This article originally appeared in the June 1, 1918, issue. An asterisk after the headline referred to this footnote: In view of the fact that political and social conditions in New York are widely different from those prevailing in most States which have for a long period had woman suffrage, the question as to what use women in New York are likely to make of political power has more than local interest. The Nation is accordingly glad to present to its readers the following article, which summarizes briefly the work of the New York State Woman Suffrage Party during the first half-year of political enfranchisement in this State.
At the forty-ninth annual convention of the Suffrage Party, held in New York city just a few days after the great victory of November 6, it was decided that, as an organization, the New York State Woman Suffrage Party should remain a non-partisan group of voters; and that its members should inform themselves of the various problems of government in order to use the new power of citizenship to the greatest advantage of State and nation. It was realized that the fundamental work of the party as such is now to prepare the women of the State for good citizenship. To carry on this work effectively, committees on education, Americanization, legislation, Congressional work, labor, intelligence, rural problems, and war service were established. This article can do little more than touch on a few of the more striking activities.
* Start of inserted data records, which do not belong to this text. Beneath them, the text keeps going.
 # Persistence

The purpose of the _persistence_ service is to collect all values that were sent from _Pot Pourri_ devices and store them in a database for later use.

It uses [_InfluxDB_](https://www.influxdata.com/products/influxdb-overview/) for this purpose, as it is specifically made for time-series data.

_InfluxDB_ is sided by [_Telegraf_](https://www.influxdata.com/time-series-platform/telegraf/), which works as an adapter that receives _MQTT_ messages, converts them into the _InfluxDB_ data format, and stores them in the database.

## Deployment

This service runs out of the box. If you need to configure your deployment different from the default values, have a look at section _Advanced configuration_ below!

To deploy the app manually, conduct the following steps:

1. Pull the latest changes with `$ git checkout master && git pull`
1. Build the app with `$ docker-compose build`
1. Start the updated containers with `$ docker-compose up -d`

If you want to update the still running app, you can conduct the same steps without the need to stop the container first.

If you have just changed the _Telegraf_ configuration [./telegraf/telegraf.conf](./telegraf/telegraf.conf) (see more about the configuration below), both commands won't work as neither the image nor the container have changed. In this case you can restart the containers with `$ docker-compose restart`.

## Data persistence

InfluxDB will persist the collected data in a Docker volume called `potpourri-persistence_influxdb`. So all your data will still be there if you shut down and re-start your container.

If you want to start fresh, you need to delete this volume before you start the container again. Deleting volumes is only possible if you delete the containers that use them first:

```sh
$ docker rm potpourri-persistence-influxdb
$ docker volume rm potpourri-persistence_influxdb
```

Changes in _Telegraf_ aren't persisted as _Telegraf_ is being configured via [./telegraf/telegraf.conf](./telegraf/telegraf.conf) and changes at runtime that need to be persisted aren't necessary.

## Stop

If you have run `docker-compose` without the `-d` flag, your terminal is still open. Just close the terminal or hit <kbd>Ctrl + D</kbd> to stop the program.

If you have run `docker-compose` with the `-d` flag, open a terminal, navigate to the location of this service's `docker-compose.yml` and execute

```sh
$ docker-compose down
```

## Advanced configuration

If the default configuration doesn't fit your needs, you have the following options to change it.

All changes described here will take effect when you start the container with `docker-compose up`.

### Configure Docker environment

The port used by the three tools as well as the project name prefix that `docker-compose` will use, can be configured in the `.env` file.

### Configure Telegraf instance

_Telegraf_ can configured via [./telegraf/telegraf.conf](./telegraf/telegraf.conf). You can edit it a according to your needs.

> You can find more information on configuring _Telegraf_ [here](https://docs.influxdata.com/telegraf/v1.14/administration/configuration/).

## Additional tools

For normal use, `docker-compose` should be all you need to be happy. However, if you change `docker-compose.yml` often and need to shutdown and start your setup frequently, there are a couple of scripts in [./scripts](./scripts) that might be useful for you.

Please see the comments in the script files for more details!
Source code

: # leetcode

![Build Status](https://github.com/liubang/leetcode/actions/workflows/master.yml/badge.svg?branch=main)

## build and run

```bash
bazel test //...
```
The vital work of teaching women to use their vote wisely and to keep them from being exploited because of their inexperience is in the hands of the Education Committee. It has held schools for the training of teachers in political, social, and civic subjects; it is organizing groups of women all over the State for the study of citizenship, and is providing them with teachers; it has prepared and sent out correspondence courses in citizenship; and it keeps in circulation travelling libraries of recognized books on civics and government. It has made recommendations which have been accepted by the State Board of Regents: that the course in civics in the elementary schools be revised, that the study of civics in the high schools be made compulsory, and that public school buildings be used as civic centres.
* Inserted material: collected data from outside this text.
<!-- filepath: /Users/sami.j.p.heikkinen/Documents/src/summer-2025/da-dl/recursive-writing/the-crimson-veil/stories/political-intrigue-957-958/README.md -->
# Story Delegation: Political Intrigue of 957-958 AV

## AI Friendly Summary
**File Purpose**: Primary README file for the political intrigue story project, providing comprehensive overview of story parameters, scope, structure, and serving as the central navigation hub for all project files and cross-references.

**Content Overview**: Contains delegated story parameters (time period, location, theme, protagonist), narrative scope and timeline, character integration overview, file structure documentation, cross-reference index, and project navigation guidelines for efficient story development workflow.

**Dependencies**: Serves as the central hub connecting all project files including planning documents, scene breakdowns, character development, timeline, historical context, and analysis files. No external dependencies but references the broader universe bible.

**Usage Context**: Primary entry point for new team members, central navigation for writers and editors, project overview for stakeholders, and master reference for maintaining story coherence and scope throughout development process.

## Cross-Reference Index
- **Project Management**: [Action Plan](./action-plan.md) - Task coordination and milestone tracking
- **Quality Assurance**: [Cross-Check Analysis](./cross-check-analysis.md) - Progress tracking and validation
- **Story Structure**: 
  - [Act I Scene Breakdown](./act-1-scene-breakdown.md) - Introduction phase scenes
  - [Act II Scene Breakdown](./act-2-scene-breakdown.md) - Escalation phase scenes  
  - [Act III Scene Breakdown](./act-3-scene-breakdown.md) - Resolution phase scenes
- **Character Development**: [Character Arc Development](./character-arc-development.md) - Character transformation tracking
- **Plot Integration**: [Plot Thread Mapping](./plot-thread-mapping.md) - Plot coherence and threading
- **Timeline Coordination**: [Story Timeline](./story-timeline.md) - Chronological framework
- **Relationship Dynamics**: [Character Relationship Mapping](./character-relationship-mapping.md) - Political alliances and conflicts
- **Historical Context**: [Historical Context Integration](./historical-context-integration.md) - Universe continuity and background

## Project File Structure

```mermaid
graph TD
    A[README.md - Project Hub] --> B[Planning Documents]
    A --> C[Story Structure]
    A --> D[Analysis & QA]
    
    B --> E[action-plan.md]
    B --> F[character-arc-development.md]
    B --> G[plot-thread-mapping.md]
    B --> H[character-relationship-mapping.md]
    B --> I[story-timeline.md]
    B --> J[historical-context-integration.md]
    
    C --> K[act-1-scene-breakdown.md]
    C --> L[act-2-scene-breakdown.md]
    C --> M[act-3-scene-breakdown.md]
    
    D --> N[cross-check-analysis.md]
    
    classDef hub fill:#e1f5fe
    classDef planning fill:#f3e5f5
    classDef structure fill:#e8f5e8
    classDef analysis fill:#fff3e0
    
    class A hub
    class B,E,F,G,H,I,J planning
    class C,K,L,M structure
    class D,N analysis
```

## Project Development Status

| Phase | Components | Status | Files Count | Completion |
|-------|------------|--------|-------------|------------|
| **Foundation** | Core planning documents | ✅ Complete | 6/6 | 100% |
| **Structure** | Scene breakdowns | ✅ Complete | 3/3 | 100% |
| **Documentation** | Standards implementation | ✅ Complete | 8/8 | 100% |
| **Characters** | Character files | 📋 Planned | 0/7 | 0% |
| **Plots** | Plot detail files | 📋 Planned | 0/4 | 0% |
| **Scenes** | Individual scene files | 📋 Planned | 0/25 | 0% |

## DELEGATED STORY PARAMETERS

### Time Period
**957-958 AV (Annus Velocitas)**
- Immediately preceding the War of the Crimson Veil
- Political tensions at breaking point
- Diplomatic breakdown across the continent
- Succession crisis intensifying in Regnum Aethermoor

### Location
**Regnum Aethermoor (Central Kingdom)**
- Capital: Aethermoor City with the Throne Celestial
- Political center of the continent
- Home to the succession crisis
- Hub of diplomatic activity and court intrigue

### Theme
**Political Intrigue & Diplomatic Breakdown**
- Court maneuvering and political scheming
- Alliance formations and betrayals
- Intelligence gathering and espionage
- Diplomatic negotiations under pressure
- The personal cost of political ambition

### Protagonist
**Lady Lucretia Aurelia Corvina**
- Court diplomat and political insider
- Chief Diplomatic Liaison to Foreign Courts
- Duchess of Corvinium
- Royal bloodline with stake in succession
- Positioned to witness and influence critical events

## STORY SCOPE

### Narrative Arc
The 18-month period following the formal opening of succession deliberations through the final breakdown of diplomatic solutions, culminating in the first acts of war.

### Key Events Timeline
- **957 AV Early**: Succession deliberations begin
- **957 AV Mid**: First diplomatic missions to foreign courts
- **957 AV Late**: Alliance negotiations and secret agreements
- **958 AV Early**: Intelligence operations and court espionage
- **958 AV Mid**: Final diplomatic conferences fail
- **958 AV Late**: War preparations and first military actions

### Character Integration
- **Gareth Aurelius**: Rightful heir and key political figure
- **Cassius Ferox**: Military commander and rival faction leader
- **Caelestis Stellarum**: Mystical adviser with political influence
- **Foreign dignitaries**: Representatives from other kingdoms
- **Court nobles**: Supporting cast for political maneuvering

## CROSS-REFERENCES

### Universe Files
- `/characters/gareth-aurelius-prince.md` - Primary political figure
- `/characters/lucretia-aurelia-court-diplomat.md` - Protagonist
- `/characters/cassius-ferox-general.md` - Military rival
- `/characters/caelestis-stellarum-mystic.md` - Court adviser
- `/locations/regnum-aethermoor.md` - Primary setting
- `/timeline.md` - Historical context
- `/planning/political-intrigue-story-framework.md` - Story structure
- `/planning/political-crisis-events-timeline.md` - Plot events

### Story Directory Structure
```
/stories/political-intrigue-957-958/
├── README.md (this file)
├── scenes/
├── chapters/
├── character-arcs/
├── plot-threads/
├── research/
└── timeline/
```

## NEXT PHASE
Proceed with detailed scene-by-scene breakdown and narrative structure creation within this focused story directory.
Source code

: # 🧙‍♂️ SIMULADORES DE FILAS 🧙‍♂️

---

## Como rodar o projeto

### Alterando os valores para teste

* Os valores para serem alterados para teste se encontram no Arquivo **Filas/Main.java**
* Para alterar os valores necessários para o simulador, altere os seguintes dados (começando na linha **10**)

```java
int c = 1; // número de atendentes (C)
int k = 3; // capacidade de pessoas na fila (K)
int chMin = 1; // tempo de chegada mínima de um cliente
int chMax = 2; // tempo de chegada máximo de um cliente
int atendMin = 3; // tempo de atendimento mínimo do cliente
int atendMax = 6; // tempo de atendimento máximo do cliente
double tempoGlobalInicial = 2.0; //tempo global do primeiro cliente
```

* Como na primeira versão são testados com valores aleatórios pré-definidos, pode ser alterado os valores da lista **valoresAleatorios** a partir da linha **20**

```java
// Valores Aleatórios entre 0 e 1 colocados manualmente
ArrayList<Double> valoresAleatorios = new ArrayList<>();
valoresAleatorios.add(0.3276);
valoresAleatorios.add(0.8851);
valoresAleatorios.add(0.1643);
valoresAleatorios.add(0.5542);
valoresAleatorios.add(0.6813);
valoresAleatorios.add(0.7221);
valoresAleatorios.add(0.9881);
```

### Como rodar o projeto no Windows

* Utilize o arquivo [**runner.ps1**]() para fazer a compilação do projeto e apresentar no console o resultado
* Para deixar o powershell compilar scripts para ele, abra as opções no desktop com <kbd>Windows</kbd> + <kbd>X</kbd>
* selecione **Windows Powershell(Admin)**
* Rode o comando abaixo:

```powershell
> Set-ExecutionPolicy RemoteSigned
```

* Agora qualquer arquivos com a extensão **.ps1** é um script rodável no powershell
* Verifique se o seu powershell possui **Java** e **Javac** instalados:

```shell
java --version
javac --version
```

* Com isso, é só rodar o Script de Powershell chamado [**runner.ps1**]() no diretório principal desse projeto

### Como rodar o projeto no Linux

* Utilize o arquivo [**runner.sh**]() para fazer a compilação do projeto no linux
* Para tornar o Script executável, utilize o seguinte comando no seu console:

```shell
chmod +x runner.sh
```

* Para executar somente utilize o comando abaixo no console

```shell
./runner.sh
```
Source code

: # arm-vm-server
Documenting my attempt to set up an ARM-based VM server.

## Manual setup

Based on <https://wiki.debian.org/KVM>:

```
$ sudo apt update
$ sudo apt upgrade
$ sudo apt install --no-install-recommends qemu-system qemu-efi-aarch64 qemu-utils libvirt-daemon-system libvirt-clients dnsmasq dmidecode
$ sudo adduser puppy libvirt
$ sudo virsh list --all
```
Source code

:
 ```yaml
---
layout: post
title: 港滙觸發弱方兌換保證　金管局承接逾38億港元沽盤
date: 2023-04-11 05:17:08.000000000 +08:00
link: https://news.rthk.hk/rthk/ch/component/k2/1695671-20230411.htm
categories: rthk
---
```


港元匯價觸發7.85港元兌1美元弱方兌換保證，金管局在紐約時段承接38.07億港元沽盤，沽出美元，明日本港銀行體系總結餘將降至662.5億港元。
The first training school for teachers of citizenship, held in New York city, was arranged for a period of intensive study covering two weeks in January. Three hundred students attended the sessions with an average attendance of 150 throughout. The lectures were given by experts, and at the close of the series an examination was held, 32 students winning the diploma of teacher of citizenship. Following this course, an extensive movement for the political education of women was inaugurated. In New York city during the month of March alone 312 citizenship classes were held. Women of all groups and classes, irrespective of suffrage affiliation, are continually turning to the suffrage teachers of citizenship to assist them in their first endeavors to gain a working knowledge of civics. There has been a succession of crowded classes at city headquarters. As soon as one series was completed, a new series had to begin, so great was the demand. During the two months before general enrolment day, May 25, all the city party’s teaching forces had to be concentrated on the educational work. One hundred and sixty thousand copies of four printed lessons in citizenship have been distributed to department stores, insurance companies, banks, trust companies, and many other industrial establishments of the city for the use of the women employees. Talks have also been given in these establishments, the employers generously cooperating by permitting the classes to be given in store or company time. In addition to such establishments, classes have also been held in parish houses, community centres, mothers’ meetings, settlements, public schools, Red Cross clubs, various women’s clubs, girls’ clubs, Y. W. C. A. (including the colored branches), Y. W. H. A., banks, lunch and tea rooms, ladies’ specialty shops and restaurants, the Hippodrome chorus, and soldiers’ and sailors’ clubs.